Work to complete
Below are records; copy every line among them that contains the word "arithmetic".

Data listing START

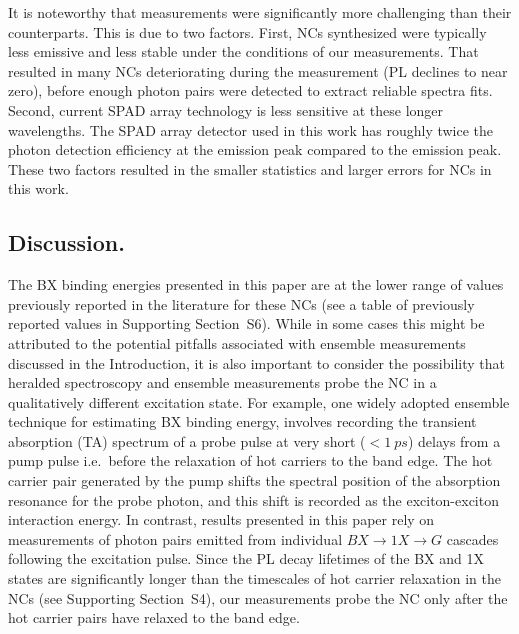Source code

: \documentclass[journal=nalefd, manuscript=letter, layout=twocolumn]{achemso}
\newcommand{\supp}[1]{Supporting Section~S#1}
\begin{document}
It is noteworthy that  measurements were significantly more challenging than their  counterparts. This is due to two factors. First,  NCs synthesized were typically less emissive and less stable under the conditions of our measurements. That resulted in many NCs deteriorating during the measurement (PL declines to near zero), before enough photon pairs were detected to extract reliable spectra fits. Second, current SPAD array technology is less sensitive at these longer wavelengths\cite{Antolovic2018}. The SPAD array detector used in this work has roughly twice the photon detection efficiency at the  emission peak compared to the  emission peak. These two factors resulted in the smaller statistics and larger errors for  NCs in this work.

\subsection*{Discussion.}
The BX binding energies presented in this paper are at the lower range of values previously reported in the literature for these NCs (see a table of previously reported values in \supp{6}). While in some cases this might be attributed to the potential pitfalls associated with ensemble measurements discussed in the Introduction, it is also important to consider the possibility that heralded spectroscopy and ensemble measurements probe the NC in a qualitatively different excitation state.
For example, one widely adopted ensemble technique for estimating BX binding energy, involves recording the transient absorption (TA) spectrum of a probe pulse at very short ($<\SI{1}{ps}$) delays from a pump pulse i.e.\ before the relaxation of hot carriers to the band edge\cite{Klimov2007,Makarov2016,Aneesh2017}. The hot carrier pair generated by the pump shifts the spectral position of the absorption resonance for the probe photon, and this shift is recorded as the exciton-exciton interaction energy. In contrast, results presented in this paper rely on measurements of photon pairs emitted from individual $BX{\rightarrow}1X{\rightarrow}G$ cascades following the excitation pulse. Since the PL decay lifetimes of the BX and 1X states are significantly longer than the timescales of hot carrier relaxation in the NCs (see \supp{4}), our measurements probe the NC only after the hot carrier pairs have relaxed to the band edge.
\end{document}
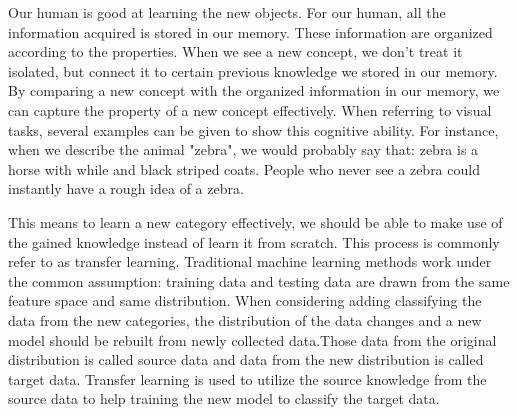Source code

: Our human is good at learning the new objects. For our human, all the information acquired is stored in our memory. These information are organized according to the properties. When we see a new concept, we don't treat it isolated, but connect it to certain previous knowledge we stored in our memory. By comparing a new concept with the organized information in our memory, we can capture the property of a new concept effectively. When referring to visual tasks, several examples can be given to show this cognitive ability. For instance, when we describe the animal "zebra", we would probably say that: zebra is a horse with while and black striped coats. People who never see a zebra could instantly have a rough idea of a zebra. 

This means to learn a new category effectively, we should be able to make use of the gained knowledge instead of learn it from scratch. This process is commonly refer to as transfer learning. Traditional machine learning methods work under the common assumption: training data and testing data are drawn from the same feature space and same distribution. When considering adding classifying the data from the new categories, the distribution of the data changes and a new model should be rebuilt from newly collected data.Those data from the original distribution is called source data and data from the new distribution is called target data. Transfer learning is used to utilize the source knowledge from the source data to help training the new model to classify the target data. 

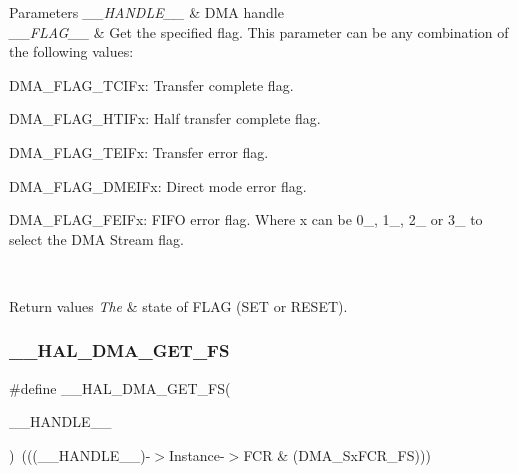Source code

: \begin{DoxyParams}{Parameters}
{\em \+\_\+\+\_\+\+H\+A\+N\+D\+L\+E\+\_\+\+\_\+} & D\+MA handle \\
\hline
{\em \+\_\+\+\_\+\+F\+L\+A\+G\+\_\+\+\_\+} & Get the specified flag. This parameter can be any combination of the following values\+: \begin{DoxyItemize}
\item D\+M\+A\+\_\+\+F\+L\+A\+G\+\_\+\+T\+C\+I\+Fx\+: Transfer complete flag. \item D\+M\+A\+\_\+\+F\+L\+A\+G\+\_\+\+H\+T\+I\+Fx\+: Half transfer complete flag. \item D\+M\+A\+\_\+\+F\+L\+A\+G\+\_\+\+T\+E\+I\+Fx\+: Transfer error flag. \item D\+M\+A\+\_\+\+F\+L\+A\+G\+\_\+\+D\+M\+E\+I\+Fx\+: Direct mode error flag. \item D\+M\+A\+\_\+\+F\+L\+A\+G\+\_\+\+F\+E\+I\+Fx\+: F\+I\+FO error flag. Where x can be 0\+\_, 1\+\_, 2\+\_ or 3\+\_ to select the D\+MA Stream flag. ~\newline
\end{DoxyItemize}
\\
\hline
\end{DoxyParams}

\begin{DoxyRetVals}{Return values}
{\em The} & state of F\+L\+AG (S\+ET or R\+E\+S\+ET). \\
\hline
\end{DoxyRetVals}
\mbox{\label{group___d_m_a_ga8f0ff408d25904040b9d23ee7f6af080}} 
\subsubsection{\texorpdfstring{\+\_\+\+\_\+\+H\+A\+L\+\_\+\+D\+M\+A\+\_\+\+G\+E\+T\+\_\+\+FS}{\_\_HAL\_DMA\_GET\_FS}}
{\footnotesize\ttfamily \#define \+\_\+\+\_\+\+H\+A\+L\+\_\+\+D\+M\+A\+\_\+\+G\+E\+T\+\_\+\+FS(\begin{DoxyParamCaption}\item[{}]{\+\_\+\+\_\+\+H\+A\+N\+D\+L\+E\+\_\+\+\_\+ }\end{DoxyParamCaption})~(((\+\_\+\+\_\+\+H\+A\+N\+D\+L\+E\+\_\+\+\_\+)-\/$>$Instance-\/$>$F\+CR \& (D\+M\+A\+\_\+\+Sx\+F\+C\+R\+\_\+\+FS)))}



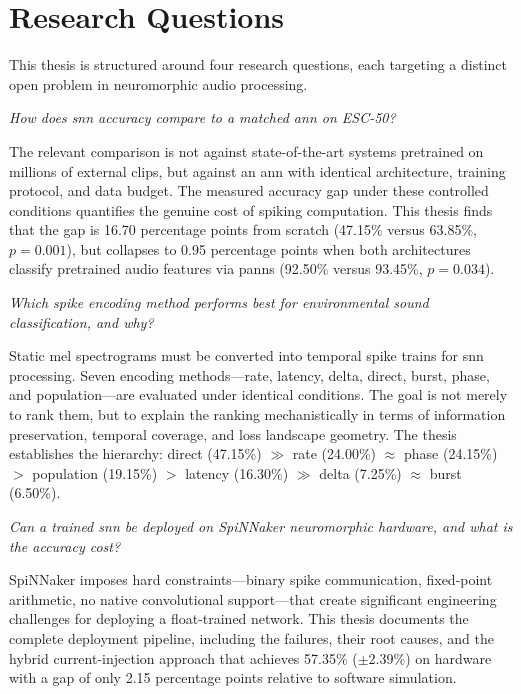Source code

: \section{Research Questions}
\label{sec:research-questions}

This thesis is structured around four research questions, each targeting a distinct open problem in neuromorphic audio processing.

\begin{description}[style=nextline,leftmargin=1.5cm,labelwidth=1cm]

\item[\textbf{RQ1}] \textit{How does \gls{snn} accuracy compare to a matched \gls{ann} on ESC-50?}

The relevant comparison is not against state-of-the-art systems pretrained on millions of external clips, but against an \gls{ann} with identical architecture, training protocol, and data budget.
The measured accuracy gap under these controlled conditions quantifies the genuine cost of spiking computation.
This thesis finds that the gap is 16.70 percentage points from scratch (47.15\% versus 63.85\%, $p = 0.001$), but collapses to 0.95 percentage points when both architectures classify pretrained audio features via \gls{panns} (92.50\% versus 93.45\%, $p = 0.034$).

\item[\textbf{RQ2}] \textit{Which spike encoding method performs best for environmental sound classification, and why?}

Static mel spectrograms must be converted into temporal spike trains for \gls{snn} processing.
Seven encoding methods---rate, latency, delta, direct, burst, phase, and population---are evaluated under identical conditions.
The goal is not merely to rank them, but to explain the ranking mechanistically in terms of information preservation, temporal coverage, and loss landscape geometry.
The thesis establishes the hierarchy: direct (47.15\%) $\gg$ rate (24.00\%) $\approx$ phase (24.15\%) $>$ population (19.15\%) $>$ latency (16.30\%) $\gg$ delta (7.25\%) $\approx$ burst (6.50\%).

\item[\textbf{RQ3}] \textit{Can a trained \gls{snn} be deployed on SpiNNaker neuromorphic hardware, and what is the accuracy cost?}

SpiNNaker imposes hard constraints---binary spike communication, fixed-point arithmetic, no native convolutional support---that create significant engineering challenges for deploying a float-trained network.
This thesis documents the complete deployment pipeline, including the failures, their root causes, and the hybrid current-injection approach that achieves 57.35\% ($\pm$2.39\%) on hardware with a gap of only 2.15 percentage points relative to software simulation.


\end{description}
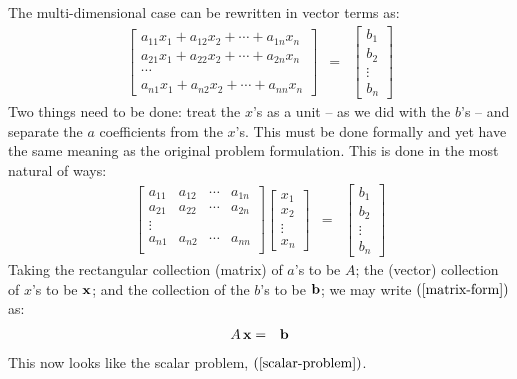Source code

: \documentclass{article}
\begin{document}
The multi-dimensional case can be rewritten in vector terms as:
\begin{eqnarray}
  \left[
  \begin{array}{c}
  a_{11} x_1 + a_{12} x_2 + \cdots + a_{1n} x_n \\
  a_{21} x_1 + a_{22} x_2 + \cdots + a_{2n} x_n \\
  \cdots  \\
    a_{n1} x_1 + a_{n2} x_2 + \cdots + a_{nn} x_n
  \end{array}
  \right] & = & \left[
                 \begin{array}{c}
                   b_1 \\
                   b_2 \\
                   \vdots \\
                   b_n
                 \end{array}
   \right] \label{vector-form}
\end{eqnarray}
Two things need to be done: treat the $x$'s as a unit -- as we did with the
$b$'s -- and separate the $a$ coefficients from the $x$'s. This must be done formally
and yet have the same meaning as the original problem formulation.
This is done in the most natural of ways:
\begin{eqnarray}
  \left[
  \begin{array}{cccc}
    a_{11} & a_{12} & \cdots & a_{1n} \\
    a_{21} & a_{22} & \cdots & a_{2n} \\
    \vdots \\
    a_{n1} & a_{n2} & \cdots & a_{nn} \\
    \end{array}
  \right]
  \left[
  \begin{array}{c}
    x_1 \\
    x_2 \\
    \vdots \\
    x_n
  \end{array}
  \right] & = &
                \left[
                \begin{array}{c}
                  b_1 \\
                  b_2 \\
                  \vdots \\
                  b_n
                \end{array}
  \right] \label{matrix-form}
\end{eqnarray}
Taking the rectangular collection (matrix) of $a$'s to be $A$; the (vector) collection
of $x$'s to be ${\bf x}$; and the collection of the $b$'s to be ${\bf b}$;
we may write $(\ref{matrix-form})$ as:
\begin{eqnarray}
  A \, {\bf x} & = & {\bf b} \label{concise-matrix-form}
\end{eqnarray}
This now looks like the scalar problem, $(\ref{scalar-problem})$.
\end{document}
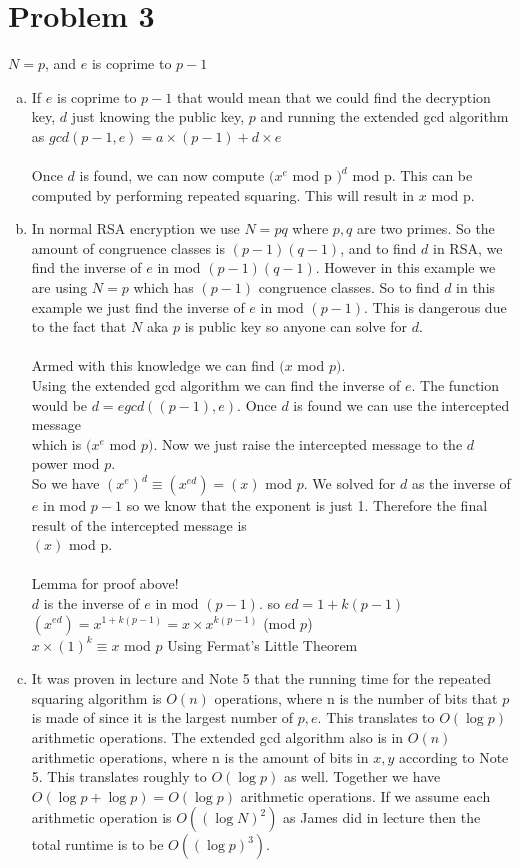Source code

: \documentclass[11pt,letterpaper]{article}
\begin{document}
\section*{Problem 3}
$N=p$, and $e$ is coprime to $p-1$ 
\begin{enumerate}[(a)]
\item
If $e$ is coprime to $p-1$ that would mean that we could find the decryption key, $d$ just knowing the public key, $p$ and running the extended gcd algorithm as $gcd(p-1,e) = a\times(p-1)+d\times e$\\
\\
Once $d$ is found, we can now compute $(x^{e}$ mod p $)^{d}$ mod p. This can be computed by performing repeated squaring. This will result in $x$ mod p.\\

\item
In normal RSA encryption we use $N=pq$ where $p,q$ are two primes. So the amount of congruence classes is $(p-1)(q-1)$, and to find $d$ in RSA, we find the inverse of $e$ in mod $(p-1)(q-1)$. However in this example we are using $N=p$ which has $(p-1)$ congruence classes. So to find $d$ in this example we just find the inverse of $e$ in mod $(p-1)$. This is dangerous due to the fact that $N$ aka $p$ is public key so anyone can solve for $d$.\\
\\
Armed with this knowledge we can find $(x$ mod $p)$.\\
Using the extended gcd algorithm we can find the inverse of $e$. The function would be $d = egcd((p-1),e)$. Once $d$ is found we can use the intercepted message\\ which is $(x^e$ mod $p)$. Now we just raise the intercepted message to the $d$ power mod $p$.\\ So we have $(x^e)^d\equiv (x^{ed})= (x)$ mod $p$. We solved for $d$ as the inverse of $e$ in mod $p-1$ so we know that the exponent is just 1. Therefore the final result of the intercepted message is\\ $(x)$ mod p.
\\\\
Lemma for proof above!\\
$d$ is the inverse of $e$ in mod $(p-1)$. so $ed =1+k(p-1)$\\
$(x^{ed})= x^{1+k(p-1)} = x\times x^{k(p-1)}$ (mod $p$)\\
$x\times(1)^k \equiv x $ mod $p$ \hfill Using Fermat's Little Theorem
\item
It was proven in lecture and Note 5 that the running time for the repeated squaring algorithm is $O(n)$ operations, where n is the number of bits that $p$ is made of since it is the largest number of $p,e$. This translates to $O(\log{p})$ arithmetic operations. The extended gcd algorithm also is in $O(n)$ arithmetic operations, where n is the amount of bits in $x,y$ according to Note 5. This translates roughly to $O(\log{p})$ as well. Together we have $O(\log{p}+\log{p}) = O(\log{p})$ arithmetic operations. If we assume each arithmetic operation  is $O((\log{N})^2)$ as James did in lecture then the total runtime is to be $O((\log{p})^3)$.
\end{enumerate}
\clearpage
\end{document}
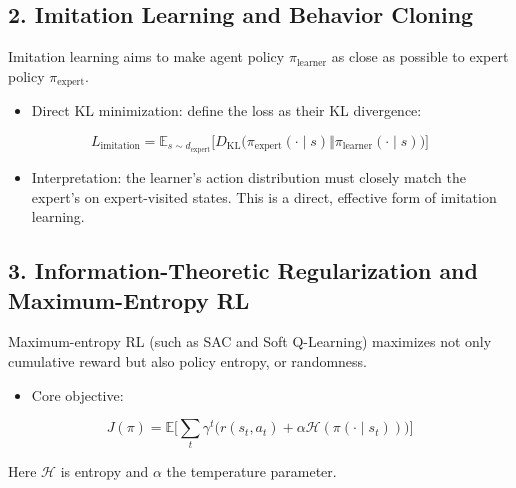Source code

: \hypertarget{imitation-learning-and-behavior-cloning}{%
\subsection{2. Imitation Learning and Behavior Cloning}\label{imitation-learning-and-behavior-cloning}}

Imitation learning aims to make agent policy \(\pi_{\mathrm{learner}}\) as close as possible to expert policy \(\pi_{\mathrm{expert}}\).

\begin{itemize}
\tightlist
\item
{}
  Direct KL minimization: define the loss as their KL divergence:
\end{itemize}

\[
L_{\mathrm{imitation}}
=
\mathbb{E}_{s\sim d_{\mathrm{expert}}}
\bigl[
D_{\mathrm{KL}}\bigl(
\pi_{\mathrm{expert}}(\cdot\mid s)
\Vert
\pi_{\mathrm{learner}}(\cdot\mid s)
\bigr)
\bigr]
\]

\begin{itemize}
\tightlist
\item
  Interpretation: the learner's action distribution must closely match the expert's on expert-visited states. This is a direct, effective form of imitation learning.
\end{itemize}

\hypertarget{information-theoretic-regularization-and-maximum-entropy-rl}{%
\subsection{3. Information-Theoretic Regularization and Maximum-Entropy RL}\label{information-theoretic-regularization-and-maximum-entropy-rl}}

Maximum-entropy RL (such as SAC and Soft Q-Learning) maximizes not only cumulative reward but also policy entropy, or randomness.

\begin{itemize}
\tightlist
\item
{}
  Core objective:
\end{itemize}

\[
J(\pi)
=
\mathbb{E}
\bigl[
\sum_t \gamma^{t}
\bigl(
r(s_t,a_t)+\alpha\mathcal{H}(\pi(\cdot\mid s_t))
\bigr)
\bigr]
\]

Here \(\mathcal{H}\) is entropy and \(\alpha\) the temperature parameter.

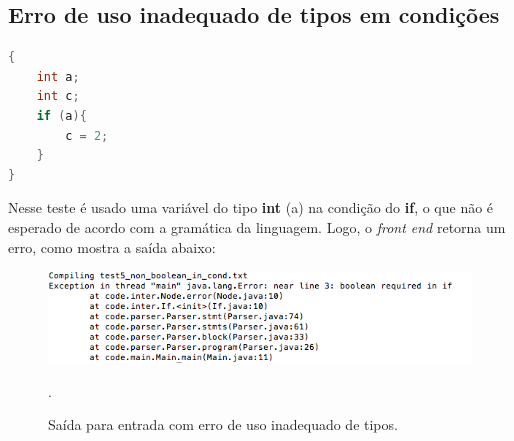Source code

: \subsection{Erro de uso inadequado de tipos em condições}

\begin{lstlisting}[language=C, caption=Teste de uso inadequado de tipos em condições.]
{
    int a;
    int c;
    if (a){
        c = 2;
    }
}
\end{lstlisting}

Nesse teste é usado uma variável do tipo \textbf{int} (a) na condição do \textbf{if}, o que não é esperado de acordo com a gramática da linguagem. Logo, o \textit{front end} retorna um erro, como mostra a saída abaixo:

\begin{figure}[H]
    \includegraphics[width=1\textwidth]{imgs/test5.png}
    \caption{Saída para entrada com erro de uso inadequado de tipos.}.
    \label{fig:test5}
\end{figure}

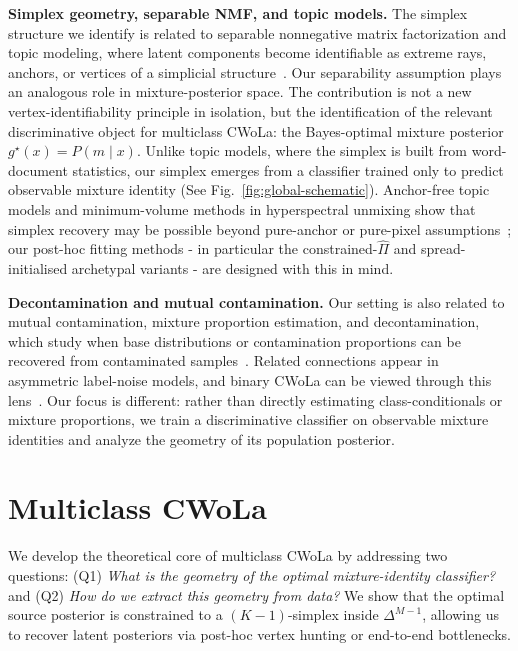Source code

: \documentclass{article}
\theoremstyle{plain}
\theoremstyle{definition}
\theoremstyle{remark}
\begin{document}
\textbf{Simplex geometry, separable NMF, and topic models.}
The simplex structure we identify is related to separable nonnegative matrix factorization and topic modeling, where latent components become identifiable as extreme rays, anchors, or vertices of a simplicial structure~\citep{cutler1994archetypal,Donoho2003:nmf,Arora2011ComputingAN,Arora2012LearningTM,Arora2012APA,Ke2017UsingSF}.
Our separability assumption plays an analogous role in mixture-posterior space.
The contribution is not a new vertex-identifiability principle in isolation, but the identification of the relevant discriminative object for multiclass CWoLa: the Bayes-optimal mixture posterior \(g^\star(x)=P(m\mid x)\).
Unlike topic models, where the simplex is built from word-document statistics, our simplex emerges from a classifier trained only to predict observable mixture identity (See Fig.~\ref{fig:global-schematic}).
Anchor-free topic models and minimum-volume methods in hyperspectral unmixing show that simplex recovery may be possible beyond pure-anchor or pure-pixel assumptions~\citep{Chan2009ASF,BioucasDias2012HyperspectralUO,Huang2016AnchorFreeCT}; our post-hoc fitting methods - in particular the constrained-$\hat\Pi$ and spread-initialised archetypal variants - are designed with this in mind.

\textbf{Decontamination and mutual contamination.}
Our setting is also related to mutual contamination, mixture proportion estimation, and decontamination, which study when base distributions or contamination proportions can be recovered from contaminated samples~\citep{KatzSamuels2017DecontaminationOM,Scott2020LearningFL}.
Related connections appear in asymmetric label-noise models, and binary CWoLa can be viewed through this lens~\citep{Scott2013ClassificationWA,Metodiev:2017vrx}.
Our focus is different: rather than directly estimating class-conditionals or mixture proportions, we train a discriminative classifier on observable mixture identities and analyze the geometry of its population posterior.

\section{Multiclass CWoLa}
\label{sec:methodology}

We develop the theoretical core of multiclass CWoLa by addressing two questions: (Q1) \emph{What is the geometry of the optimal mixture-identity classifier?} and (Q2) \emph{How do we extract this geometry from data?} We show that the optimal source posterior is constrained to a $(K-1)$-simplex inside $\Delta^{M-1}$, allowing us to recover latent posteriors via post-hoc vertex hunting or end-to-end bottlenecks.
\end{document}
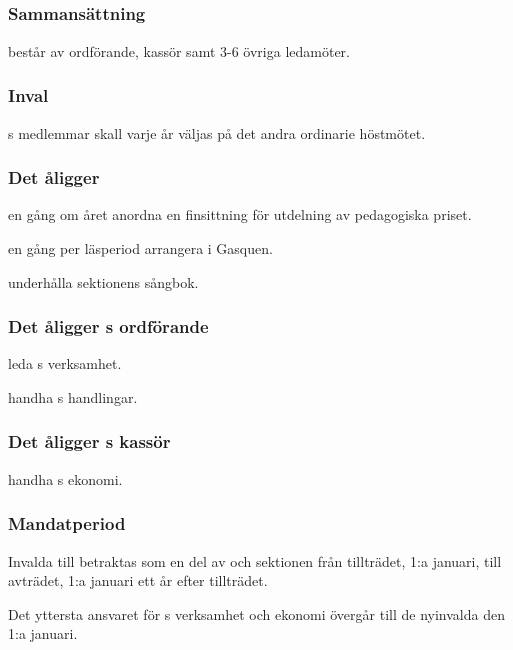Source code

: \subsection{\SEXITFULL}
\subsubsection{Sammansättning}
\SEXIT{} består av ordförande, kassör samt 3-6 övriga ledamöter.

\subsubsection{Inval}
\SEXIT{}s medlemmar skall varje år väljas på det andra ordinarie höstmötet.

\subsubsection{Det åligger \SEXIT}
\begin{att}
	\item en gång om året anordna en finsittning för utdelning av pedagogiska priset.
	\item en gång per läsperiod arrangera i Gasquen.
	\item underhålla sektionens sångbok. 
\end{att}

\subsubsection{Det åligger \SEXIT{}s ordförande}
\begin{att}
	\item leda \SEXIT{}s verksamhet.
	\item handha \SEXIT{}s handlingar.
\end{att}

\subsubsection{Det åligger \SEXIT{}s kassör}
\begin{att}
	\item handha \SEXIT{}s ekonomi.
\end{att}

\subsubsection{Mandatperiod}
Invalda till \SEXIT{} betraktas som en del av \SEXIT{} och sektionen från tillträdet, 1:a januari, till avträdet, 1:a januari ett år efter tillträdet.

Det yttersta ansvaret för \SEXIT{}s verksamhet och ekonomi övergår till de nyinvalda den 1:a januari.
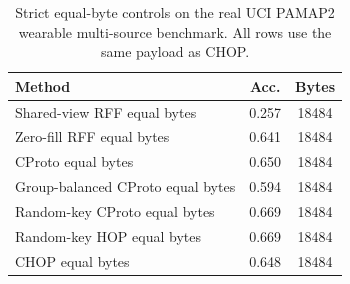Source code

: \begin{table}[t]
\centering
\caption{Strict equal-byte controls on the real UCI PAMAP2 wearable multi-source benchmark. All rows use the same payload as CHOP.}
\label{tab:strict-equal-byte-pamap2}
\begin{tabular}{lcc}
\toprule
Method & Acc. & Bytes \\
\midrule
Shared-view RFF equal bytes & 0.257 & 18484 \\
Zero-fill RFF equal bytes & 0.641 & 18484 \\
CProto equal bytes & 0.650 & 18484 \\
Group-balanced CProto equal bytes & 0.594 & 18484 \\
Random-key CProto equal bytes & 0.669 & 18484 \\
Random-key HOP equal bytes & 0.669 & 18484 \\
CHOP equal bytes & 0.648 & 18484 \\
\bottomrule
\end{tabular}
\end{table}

Data listing END

Solution
SpiNNaker imposes hard constraints---binary spike communication, fixed-point arithmetic, no native convolutional support---that create significant engineering challenges for deploying a float-trained network.
It was proven in lecture and Note 5 that the running time for the repeated squaring algorithm is $O(n)$ operations, where n is the number of bits that $p$ is made of since it is the largest number of $p,e$. This translates to $O(\log{p})$ arithmetic operations. The extended gcd algorithm also is in $O(n)$ arithmetic operations, where n is the amount of bits in $x,y$ according to Note 5. This translates roughly to $O(\log{p})$ as well. Together we have $O(\log{p}+\log{p}) = O(\log{p})$ arithmetic operations. If we assume each arithmetic operation  is $O((\log{N})^2)$ as James did in lecture then the total runtime is to be $O((\log{p})^3)$.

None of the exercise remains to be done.